Make a verbatim copy of all the records.

(Beginning of Data for review)

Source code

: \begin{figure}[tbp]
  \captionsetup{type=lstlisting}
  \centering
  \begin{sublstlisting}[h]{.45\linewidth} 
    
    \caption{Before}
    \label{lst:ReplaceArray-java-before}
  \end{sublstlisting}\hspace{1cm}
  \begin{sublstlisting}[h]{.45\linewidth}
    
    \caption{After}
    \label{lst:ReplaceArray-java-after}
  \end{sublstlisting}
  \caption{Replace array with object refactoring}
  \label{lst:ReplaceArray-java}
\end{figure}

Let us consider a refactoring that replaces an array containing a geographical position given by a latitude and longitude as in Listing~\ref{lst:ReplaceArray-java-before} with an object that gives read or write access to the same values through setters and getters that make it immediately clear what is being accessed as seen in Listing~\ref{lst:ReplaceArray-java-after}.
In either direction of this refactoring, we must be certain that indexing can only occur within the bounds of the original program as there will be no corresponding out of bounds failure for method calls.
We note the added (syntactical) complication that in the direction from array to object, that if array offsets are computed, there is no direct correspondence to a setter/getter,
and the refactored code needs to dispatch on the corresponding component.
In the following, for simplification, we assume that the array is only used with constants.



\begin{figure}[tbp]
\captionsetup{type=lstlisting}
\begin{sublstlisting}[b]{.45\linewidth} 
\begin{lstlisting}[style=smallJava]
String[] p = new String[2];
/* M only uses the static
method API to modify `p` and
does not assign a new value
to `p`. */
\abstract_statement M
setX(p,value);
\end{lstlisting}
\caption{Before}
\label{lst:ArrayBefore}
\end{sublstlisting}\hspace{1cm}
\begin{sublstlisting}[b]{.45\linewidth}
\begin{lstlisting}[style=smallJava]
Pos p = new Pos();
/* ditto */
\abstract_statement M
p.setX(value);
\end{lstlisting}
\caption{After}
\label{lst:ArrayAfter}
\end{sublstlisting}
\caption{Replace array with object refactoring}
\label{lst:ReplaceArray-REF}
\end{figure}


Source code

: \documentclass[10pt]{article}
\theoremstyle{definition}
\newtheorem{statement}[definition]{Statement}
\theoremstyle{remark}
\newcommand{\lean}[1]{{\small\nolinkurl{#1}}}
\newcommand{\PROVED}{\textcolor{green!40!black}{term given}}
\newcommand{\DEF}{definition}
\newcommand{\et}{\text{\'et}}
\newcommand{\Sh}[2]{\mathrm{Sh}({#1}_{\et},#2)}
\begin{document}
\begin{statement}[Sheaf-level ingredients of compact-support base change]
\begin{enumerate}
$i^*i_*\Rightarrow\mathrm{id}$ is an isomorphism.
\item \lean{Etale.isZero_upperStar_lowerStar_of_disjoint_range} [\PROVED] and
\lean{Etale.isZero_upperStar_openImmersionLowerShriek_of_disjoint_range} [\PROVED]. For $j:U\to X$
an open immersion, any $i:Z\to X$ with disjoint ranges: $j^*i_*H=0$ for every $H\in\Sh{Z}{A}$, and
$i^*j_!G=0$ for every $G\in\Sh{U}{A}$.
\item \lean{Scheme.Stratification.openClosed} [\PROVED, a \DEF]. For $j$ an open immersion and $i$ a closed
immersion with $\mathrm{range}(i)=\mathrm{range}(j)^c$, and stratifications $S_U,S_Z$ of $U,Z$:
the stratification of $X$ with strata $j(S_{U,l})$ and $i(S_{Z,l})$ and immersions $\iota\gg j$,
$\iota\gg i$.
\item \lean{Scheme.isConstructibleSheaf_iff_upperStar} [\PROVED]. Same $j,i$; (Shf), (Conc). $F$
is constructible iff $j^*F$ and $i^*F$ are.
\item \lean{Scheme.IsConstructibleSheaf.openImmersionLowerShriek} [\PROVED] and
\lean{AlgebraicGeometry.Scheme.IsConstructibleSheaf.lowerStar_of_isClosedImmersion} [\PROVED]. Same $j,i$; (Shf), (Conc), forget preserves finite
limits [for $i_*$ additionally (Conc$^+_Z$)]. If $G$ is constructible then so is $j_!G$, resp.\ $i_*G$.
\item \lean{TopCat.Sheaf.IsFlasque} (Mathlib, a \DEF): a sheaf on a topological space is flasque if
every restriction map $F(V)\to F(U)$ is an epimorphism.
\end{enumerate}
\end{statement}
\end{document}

(End of Data for review)

• _Output below_:
Source code

: \begin{figure}[tbp]
  \captionsetup{type=lstlisting}
  \centering
  \begin{sublstlisting}[h]{.45\linewidth} 
    
    \caption{Before}
    \label{lst:ReplaceArray-java-before}
  \end{sublstlisting}\hspace{1cm}
  \begin{sublstlisting}[h]{.45\linewidth}
    
    \caption{After}
    \label{lst:ReplaceArray-java-after}
  \end{sublstlisting}
  \caption{Replace array with object refactoring}
  \label{lst:ReplaceArray-java}
\end{figure}

Let us consider a refactoring that replaces an array containing a geographical position given by a latitude and longitude as in Listing~\ref{lst:ReplaceArray-java-before} with an object that gives read or write access to the same values through setters and getters that make it immediately clear what is being accessed as seen in Listing~\ref{lst:ReplaceArray-java-after}.
In either direction of this refactoring, we must be certain that indexing can only occur within the bounds of the original program as there will be no corresponding out of bounds failure for method calls.
We note the added (syntactical) complication that in the direction from array to object, that if array offsets are computed, there is no direct correspondence to a setter/getter,
and the refactored code needs to dispatch on the corresponding component.
In the following, for simplification, we assume that the array is only used with constants.



\begin{figure}[tbp]
\captionsetup{type=lstlisting}
\begin{sublstlisting}[b]{.45\linewidth} 
\begin{lstlisting}[style=smallJava]
String[] p = new String[2];
/* M only uses the static
method API to modify `p` and
does not assign a new value
to `p`. */
\abstract_statement M
setX(p,value);
\end{lstlisting}
\caption{Before}
\label{lst:ArrayBefore}
\end{sublstlisting}\hspace{1cm}
\begin{sublstlisting}[b]{.45\linewidth}
\begin{lstlisting}[style=smallJava]
Pos p = new Pos();
/* ditto */
\abstract_statement M
p.setX(value);
\end{lstlisting}
\caption{After}
\label{lst:ArrayAfter}
\end{sublstlisting}
\caption{Replace array with object refactoring}
\label{lst:ReplaceArray-REF}
\end{figure}


Source code

: \documentclass[10pt]{article}
\theoremstyle{definition}
\newtheorem{statement}[definition]{Statement}
\theoremstyle{remark}
\newcommand{\lean}[1]{{\small\nolinkurl{#1}}}
\newcommand{\PROVED}{\textcolor{green!40!black}{term given}}
\newcommand{\DEF}{definition}
\newcommand{\et}{\text{\'et}}
\newcommand{\Sh}[2]{\mathrm{Sh}({#1}_{\et},#2)}
\begin{document}
\begin{statement}[Sheaf-level ingredients of compact-support base change]
\begin{enumerate}
$i^*i_*\Rightarrow\mathrm{id}$ is an isomorphism.
\item \lean{Etale.isZero_upperStar_lowerStar_of_disjoint_range} [\PROVED] and
\lean{Etale.isZero_upperStar_openImmersionLowerShriek_of_disjoint_range} [\PROVED]. For $j:U\to X$
an open immersion, any $i:Z\to X$ with disjoint ranges: $j^*i_*H=0$ for every $H\in\Sh{Z}{A}$, and
$i^*j_!G=0$ for every $G\in\Sh{U}{A}$.
\item \lean{Scheme.Stratification.openClosed} [\PROVED, a \DEF]. For $j$ an open immersion and $i$ a closed
immersion with $\mathrm{range}(i)=\mathrm{range}(j)^c$, and stratifications $S_U,S_Z$ of $U,Z$:
the stratification of $X$ with strata $j(S_{U,l})$ and $i(S_{Z,l})$ and immersions $\iota\gg j$,
$\iota\gg i$.
\item \lean{Scheme.isConstructibleSheaf_iff_upperStar} [\PROVED]. Same $j,i$; (Shf), (Conc). $F$
is constructible iff $j^*F$ and $i^*F$ are.
\item \lean{Scheme.IsConstructibleSheaf.openImmersionLowerShriek} [\PROVED] and
\lean{AlgebraicGeometry.Scheme.IsConstructibleSheaf.lowerStar_of_isClosedImmersion} [\PROVED]. Same $j,i$; (Shf), (Conc), forget preserves finite
limits [for $i_*$ additionally (Conc$^+_Z$)]. If $G$ is constructible then so is $j_!G$, resp.\ $i_*G$.
\item \lean{TopCat.Sheaf.IsFlasque} (Mathlib, a \DEF): a sheaf on a topological space is flasque if
every restriction map $F(V)\to F(U)$ is an epimorphism.
\end{enumerate}
\end{statement}
\end{document}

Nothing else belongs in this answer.